情報がもたらされた五日後には、東方教会と北方教会の総主教が法王庁を訪れた。そして、グライフトゥルム王国への大規模な侵攻作戦を実施すべきと迫ってきたのだ。
私はのらりくらりとはぐらかしていたが、更に五日後の四月二十五日に、南方教会と西方教会の総主教まで聖都レヒトシュテットに入り、法国の最高意思決定機関である枢機卿会の招集を要求されてしまう。
法王は国家元首だが独裁権はなく、合議制で国家を運営している。枢機卿会は四つの教会の総主教と聖都にいる五人の枢機卿、そして法王の計十人で構成される。
会議が始まると、強硬派の北方教会総主教ニヒェルマンが口火を切った。
「グライフトゥルム王国が混乱していると聞く。今こそ軍を興すべきだ」
それに対し、西方教会の総主教ヴェンデルが反対する。
「そうは言っても予算がない。ニヒェルマン総主教も国庫がどのような状況かご存じだと思うが」
ヴェンデルはこの中で唯一まともな聖職者だ。清廉で教えに忠実、民のことを第一に考えている。
彼の言う通り、我が国の財政は火の車だ。
グライフトゥルム王国とグランツフート共和国に数年おきに侵攻し、湯水のように税金を使っているためだ。
その結果、民衆に対する税率は収入の六割にも達し、どの国にでも進出する
唯一奴隷商だけが儲けている。税を払うために止む無く借金をし、それが返せなくなった結果、身売りする者が続出しているためだ。
「グライフトゥルムを征服すれば、そのような些事はすぐに解決する。王国は小国だが、富は豊かであるからな」
ニヒェルマンの言っていることもある意味正しい。
グライフトゥルム王国には
「その理屈で何百年戦争を続けているのだ? ヴェストエッケを突破することが叶わねば、王国内に入ることすらできぬのだが」
「だからこそだ。今王国は大きく揺れている。内戦にならずともマルクトホーフェン侯爵が兵を挙げることを恐れ、王都の兵力をヴェストエッケに送り込むことができぬのだ。ヴェストエッケの常備兵力は僅か三千。増援がなければ、我が神狼騎士団で容易に落とすことができる」
ニヒェルマンの言葉にヴェンデルも反論が止まる。
「それはそうだが……」
ニヒェルマンの見立ては間違っていない。
ヴェストエッケの常備兵力は三千しかなく、近隣の領主軍を集めても五千ほどにしかならない。これに義勇兵が数千名加わるが、雑兵など数のうちではない。
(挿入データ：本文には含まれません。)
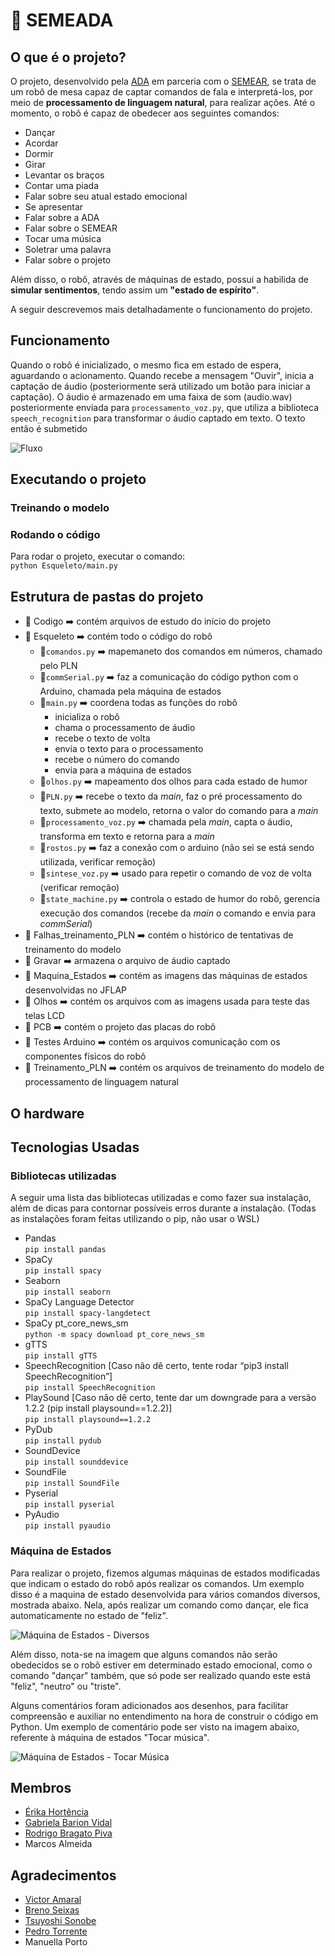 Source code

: # 🤖 SEMEADA

## O que é o projeto?
O projeto, desenvolvido pela [ADA](http://adaec.icmc.usp.br/sobre-nos/) em parceria com o [SEMEAR](https://semear.eesc.usp.br/), se trata de um robô de mesa capaz de captar comandos de fala e interpretá-los, por meio de **processamento de linguagem natural**, para realizar ações. Até o momento, o robô é capaz de obedecer aos seguintes comandos:
* Dançar
* Acordar
* Dormir
* Girar
* Levantar os braços
* Contar uma piada
* Falar sobre seu atual estado emocional
* Se apresentar
* Falar sobre a ADA
* Falar sobre o SEMEAR
* Tocar uma música
* Soletrar uma palavra
* Falar sobre o projeto

Além disso, o robô, através de máquinas de estado, possui a habilida de **simular sentimentos**, tendo assim um **"estado de espírito"**.

A seguir descrevemos mais detalhadamente o funcionamento do projeto.

## Funcionamento
Quando o robô é inicializado, o mesmo fica em estado de espera, aguardando o acionamento. Quando recebe a mensagem "Ouvir", inicia a captação de áudio (posteriormente será utilizado um botão para iniciar a captação). O áudio é armazenado em uma faixa de som (audio.wav) posteriormente enviada para `processamento_voz.py`, que utiliza a biblioteca `speech_recognition` para transformar o áudio captado em texto. O texto então é submetido 

![Fluxo](https://github.com/ADA-EC/SEMEADA/blob/main/readme/fluxo_robo.png)

## Executando o projeto
### Treinando o modelo

### Rodando o código
Para rodar o projeto, executar o comando: <br>
`python Esqueleto/main.py`

## Estrutura de pastas do projeto
- 📁 Codigo ➡️ contém arquivos de estudo do início do projeto
- 📁 Esqueleto ➡️ contém todo o código do robô
  - 🐍`comandos.py` ➡️ mapemaneto dos comandos em números, chamado pelo PLN
  - 🐍`commSerial.py` ➡️ faz a comunicação do código python com o Arduino, chamada pela máquina de estados
  - 🐍`main.py` ➡️ coordena todas as funções do robô
    - inicializa o robô
    - chama o processamento de áudio
    - recebe o texto de volta
    - envia o texto para o processamento
    - recebe o número do comando
    - envia para a máquina de estados   
  - 🐍`olhos.py` ➡️ mapeamento dos olhos para cada estado de humor
  - 🐍`PLN.py` ➡️ recebe o texto da *main*, faz o pré processamento do texto, submete ao modelo, retorna o valor do comando para a *main*
  - 🐍`processamento_voz.py` ➡️ chamada pela *main*, capta o áudio, transforma em texto e retorna para a *main*
  - 🐍`rostos.py` ➡️ faz a conexão com o arduino (não sei se está sendo utilizada, verificar remoção)
  - 🐍`sintese_voz.py` ➡️ usado para repetir o comando de voz de volta (verificar remoção)
  - 🐍`state_machine.py` ➡️ controla o estado de humor do robô, gerencia execução dos comandos (recebe da *main* o comando e envia para *commSerial*)
- 📁 Falhas_treinamento_PLN ➡️ contém o histórico de tentativas de treinamento do modelo
- 📁 Gravar ➡️ armazena o arquivo de áudio captado
- 📁 Maquina_Estados ➡️ contém as imagens das máquinas de estados desenvolvidas no JFLAP
- 📁 Olhos ➡️ contém os arquivos com as imagens usada para teste das telas LCD
- 📁 PCB ➡️ contém o projeto das placas do robô
- 📁 Testes Arduino ➡️ contém os arquivos comunicação com os componentes físicos do robô
- 📁 Treinamento_PLN ➡️ contém os arquivos de treinamento do modelo de processamento de linguagem natural

## O hardware


## Tecnologias Usadas

### Bibliotecas utilizadas
A seguir uma lista das bibliotecas utilizadas e como fazer sua instalação, além de dicas para contornar possíveis erros durante a instalação. (Todas as instalações foram feitas utilizando o pip, não usar o WSL)
- Pandas <br>
  `pip install pandas`
- SpaCy <br>
  `pip install spacy`
- Seaborn <br>
  `pip install seaborn`
- SpaCy Language Detector <br>
  `pip install spacy-langdetect`
- SpaCy pt_core_news_sm <br>
  `python -m spacy download pt_core_news_sm`
- gTTS <br>
  `pip install gTTS`
- SpeechRecognition [Caso não dê certo, tente rodar “pip3 install SpeechRecognition”] <br>
  `pip install SpeechRecognition`
- PlaySound [Caso não dê certo, tente dar um downgrade para a versão 1.2.2 (pip install playsound==1.2.2)] <br>
  `pip install playsound==1.2.2`
- PyDub <br>
  `pip install pydub`
- SoundDevice <br>
  `pip install sounddevice`
- SoundFile <br>
  `pip install SoundFile`
- Pyserial <br>
  `pip install pyserial`
- PyAudio <br>
  `pip install pyaudio`

### Máquina de Estados
Para realizar o projeto, fizemos algumas máquinas de estados modificadas que indicam o estado do robô após realizar os comandos.
Um exemplo disso é a maquina de estado desenvolvida para vários comandos diversos, mostrada abaixo. Nela, após realizar um comando como dançar, ele fica automaticamente no estado de "feliz".

![Máquina de Estados - Diversos](https://github.com/ADA-EC/SEMEADA/blob/main/Maquina_Estados/Diversos.png)

Além disso, nota-se na imagem que alguns comandos não serão obedecidos se o robô estiver em determinado estado emocional, como o comando "dançar" também, que só pode ser realizado quando este está "feliz", "neutro" ou "triste".

Alguns comentários foram adicionados aos desenhos, para facilitar compreensão e auxiliar no entendimento na hora de construir o código em Python. Um exemplo de comentário pode ser visto na imagem abaixo, referente à máquina de estados "Tocar música".

![Máquina de Estados - Tocar Música](https://github.com/ADA-EC/SEMEADA/blob/main/Maquina_Estados/Tocar_musica.png)

## Membros
- [Érika Hortência](https://github.com/erika-hortencia)
- [Gabriela Barion Vidal](https://github.com/GabrielaVidal7)
- [Rodrigo Bragato Piva](https://github.com/Rodrigo-P)
- Marcos Almeida


## Agradecimentos
- [Victor Amaral](https://github.com/felfipe)
- [Breno Seixas]([https://github.com/TsuyoshiSonobe](https://github.com/TheGuardianB))
- [Tsuyoshi Sonobe](https://github.com/TsuyoshiSonobe)
- [Pedro Torrente](https://github.com/pdrtorrente)
- Manuella Porto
神狼騎士団は総数二万一千、数だけでも倍以上、実戦力なら五倍以上の戦力で攻撃できるのだ。
「ニヒェルマン総主教の主張は正しいが、北方教会に全軍を動かす金がないのではないか?」
南方教会総主教シェーラーが議論に加わる。
「各教区からの支援があれば問題はない」
「これまでも多くの支援を行ってきたが、一度たりとも返済された記憶がないが」
シェーラーが冷たく言い放つ。
「では、シェーラー総主教はこの機を逃せと言いたいのか!」
ニヒェルマンがテーブルをバンと叩き、強い口調で反論した。
「我が南方教会から兵を出そう。他の教区から金を出さずともよいし、既にそのための準備を始めておるからな」
その言葉にニヒェルマンが反論しようとしたが、その前に東方教会総主教エイルホフがシェーラーに賛成した。
「東方教会はシェーラー総主教の提案に賛成する」
ニヒェルマンとエイルホフは犬猿の仲であるが、聖竜騎士団を参戦させろと言わず、素直に譲ったことに違和感を持った。
恐らくだが、鳳凰騎士団がグライフトゥルム王国に侵攻すれば、グランツフート共和国が援軍を送るから、その隙を突けばよいと説得されたのだろう。
ニヒェルマンは更に反論し、何とか共同作戦の形にしたが、最終的にシェーラーの案が通った。
こうして鳳凰騎士団から約一万七千、神狼騎士団から約五千の計二万二千もの大軍がグライフトゥルム王国との国境、クロイツホーフ城に派遣されることが決まった。
私はまた民に負担を掛けると心が重くなるが、決定を覆すだけの力がなく、その決定を承認するしかなかった。